Clad in a sequined hat, Anna Richelle ran her fingers across the plastic covering of a room full of mattresses Thursday afternoon. The 70-year-old said she felt quite at home as she adjusted the drawers of a bureau and then wrapped the cord of a lamp around its base.
Richelle has been a regular at the Houston Furniture Bank since 2014. She began as a shopper but quickly became a volunteer, dusting and sweeping for the old facility on Hussion Street before a fire destroyed it in 2015.
"My husband had a stroke, and Oscar (the manager of HFB's thrift store operation) gave me a scooter for him to ride," Richelle said. "I told him I didn't think he'd ride it, but my husband got on it. After that day, there was never another scooter. We just got lucky. The place is a miracle."
The nonprofit dedicated to "Making Empty Houses Homes" debuted its new warehouse at 8220 Mosley with a ribbon cutting Thursday. The 75,000-square-foot space is more than triple the size of the old facility and aims to serve up to 500 families a month within the next two years under a more aggressive business model.
Mayor Sylvester Turner, who spoke to an audience of HFB volunteers, partnering agencies and customers, identified with the Houston Furniture Bank's theme of charity. During his time at Harvard Law School, he needed a mattress and all he could afford was one from Goodwill, he said.
"I came to say thank you to the Houston Furniture Bank for stepping up when the City of Houston needed organizations to do so," he said.
'Like a phoenix'
The nonprofit began in 1992 as a pilot project aiming to help 140 families under the Mental Health Mental Retardation Authority of Harris County. When Executive Director Oli Mohammed realized its potential, he proposed creating a furniture bank to serve the community. In 2003, the furniture bank became an independent agency, and it opened its first outlet in 2008.
Through partnerships with over 85 agencies, it serves between 100 and 150 families a month - an effort that was stalled by the devastating fire at the Hussion warehouse. At the time, Mohammed, promised the nonprofit would rise from the ashes "like a phoenix."
"I knew that there were poor people in America, but when I saw the condition that people were living in, it was unacceptable," said Mohammed, who arrived in Houston from Bangladesh in 1987. "That challenge, that unfilled need. It's very understandably prevalent. If you want to see it, you see it. And it's a condition that doesn't need to exist. That's the point. That's what keeps me going, the thought that 'This is not something that needs to happen.' "
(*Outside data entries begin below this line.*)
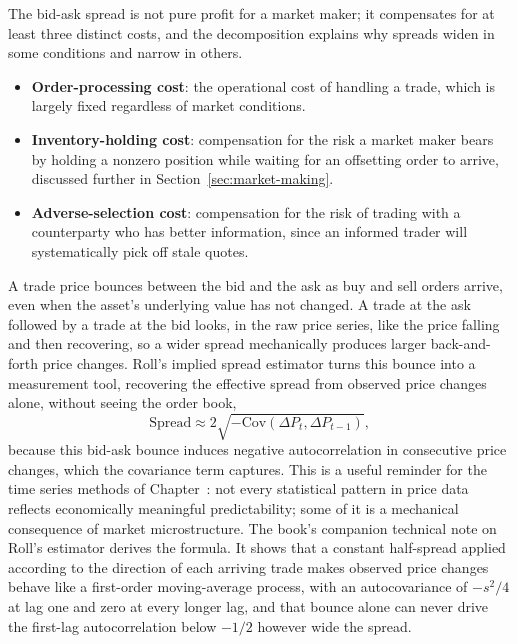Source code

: \documentclass[../ai_in_finance]{subfiles}
\begin{document}
The bid-ask spread is not pure profit for a market maker; it compensates for at least three distinct costs, and the decomposition explains why spreads widen in some conditions and narrow in others.
\begin{itemize}
    \item \textbf{Order-processing cost}: the operational cost of handling a trade, which is largely fixed regardless of market conditions.
    \item \textbf{Inventory-holding cost}: compensation for the risk a market maker bears by holding a nonzero position while waiting for an offsetting order to arrive, discussed further in Section~\ref{sec:market-making}.
    \item \textbf{Adverse-selection cost}: compensation for the risk of trading with a counterparty who has better information, since an informed trader will systematically pick off stale quotes.
\end{itemize}
A trade price bounces between the bid and the ask as buy and sell orders arrive, even when the asset's underlying value has not changed. A trade at the ask followed by a trade at the bid looks, in the raw price series, like the price falling and then recovering, so a wider spread mechanically produces larger back-and-forth price changes. Roll's implied spread estimator \parencite{roll1984simple} turns this bounce into a measurement tool, recovering the effective spread from observed price changes alone, without seeing the order book,
\begin{equation}
\text{Spread} \approx 2\sqrt{-\text{Cov}(\Delta P_t, \Delta P_{t-1})},\label{eq:markets-roll-spread}
\end{equation}
because this bid-ask bounce induces negative autocorrelation in consecutive price changes, which the covariance term captures. This is a useful reminder for the time series methods of Chapter~: not every statistical pattern in price data reflects economically meaningful predictability; some of it is a mechanical consequence of market microstructure. The book's companion technical note on Roll's estimator derives the formula. It shows that a constant half-spread applied according to the direction of each arriving trade makes observed price changes behave like a first-order moving-average process, with an autocovariance of $-s^2/4$ at lag one and zero at every longer lag, and that bounce alone can never drive the first-lag autocorrelation below $-1/2$ however wide the spread.
\end{document}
About 600,000 mattresses going to landfills and 300,000 children sleeping on floors would seem to fit in his home country, Mohammed said. In America, it doesn't make sense.
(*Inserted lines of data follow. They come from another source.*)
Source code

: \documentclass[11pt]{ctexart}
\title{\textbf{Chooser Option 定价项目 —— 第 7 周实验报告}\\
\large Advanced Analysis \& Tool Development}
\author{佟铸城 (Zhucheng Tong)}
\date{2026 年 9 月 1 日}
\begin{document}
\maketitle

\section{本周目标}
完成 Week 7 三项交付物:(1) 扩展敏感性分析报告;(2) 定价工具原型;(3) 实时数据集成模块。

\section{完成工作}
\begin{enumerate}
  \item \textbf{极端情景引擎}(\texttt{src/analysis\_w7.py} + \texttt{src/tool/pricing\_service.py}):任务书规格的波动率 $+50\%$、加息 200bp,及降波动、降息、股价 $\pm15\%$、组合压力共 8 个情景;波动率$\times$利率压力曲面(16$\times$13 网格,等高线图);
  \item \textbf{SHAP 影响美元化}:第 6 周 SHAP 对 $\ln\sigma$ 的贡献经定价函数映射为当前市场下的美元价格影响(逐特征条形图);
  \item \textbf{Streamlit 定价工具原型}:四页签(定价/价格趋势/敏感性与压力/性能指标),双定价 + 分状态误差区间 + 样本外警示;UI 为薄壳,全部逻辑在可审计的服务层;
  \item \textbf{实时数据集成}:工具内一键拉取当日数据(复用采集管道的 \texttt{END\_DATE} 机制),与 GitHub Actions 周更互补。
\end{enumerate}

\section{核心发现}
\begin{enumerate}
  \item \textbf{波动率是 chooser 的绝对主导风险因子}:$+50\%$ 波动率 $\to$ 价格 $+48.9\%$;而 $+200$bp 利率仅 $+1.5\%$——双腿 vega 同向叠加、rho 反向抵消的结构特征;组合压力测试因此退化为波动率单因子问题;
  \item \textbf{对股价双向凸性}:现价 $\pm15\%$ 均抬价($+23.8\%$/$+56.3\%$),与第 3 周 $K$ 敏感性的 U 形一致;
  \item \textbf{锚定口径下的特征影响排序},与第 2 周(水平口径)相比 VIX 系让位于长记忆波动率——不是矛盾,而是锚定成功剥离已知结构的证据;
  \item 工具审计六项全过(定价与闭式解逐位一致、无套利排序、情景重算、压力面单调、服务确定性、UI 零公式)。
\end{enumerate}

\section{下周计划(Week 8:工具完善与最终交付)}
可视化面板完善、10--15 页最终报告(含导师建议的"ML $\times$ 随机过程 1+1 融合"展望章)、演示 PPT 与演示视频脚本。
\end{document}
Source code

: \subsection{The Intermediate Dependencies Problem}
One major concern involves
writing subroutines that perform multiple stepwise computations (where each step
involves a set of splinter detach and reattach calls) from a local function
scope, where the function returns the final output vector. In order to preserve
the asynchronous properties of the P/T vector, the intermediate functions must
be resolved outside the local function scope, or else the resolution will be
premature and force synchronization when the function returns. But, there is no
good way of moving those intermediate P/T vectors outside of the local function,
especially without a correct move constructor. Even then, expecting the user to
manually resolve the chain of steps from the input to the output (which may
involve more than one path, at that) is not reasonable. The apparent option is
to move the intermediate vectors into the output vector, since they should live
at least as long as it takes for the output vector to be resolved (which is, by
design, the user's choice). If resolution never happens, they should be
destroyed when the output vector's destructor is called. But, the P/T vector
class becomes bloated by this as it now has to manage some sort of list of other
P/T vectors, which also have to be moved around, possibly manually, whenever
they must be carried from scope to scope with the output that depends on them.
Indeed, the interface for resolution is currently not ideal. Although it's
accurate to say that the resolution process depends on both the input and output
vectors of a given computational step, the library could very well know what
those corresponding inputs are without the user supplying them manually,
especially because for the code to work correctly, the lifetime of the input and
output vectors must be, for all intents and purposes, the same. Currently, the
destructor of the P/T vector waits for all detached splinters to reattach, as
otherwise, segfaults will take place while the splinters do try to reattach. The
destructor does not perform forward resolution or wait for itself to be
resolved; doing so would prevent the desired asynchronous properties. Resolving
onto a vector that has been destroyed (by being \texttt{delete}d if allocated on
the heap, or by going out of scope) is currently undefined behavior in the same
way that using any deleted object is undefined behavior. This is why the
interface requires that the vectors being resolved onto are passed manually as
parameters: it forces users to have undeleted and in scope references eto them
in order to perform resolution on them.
The furniture bank's Designing Interiors - Volunteers At your Service, or DIVAS program, is the creative arm of the nonprofit that transforms local families' homes with donated items.
Challenging stigmas
DIVAS member Connie Hizem said they interview the family like an interior designer would, finding out their needs and furnishing the home accordingly.
"The first house I went to, when we were finishing the apartment, it was interesting because they had this little boy - he was 5 - and there were no books in the house," Hizem said with regret. "Last Friday, we went in with a woman and she had a newborn baby, she was 8 weeks old and premature, and I brought books for the baby."
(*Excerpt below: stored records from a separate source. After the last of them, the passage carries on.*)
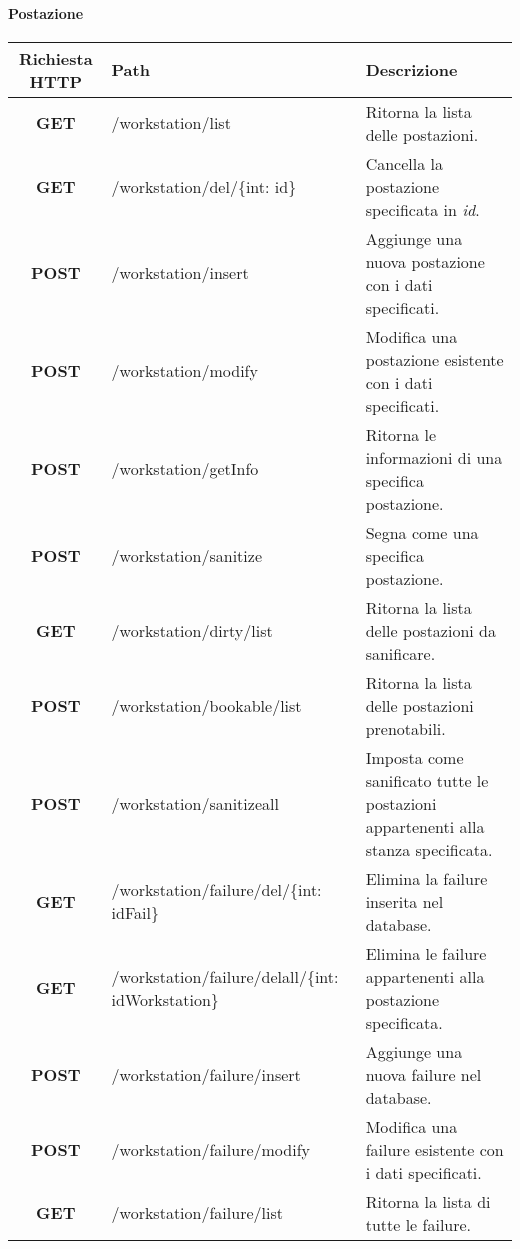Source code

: \paragraph{Postazione}
\begin{center}
	\begin{longtable}{|c|p{7cm}|p{5cm}|}
		\hline
		\rowcolor{lighter-grayer}
		\textbf{Richiesta HTTP} & \textbf{Path} & \textbf{Descrizione}\\		
		\hline
		\endfirsthead
		\textbf{GET} & /workstation/list & Ritorna la lista delle postazioni.\\
		\hline
		\textbf{GET} & /workstation/del/\{int: id\} & Cancella la postazione specificata in \textit{id}.\\
		\hline
		\textbf{POST} & /workstation/insert & Aggiunge una nuova postazione con i dati specificati.\\
		\hline
		\textbf{POST} & /workstation/modify & Modifica una postazione esistente con i dati specificati.\\
		\hline
		\textbf{POST} & /workstation/getInfo & Ritorna le informazioni di una specifica postazione.\\
		\hline
		\textbf{POST} & /workstation/sanitize & Segna come \glock{sanificata} una specifica postazione.\\
		\hline
		\textbf{GET} & /workstation/dirty/list & Ritorna la lista delle postazioni da sanificare.\\
		\hline
		\textbf{POST} & /workstation/bookable/list & Ritorna la lista delle postazioni prenotabili.\\
		\hline
		\textbf{POST} & /workstation/sanitizeall & Imposta come sanificato tutte le postazioni appartenenti alla stanza specificata.\\
		\hline
		\textbf{GET} & /workstation/failure/del/\{int: idFail\} & Elimina la failure inserita nel database.\\
		\hline
		\textbf{GET} & /workstation/failure/delall/\{int: idWorkstation\} & Elimina le failure appartenenti alla postazione specificata.\\
		\hline
		\textbf{POST} & /workstation/failure/insert & Aggiunge una nuova failure nel database.\\
		\hline
		\textbf{POST} & /workstation/failure/modify & Modifica una failure esistente con i dati specificati.\\
		\hline
		\textbf{GET} & /workstation/failure/list & Ritorna la lista di tutte le failure.\\
		\hline
	\end{longtable}
\end{center}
Founded in 2003 by two Houstonians looking to help the community, the DIVAS soon joined forces with the Houston Furniture Bank.
Member Connie Page said she'll never forget the home she furnished for a veteran who moved to Houston to help her mother afflicted with Alzheimers.
"My husband passed away a couple of years ago. We would always donate furniture and clothing and do what the DIVAS are actually doing now," Page said. "I used to always say to my husband before he died, that that's what we should do - help other people - and I'm so happy to be doing it now, even though he can't see it."
Hizem said the stigma surrounding poor people is something that is immediately challenged by the work. After helping a client in need, she goes home and hugs her children.
"You can't imagine that feeling. We're ridiculously lucky," she said.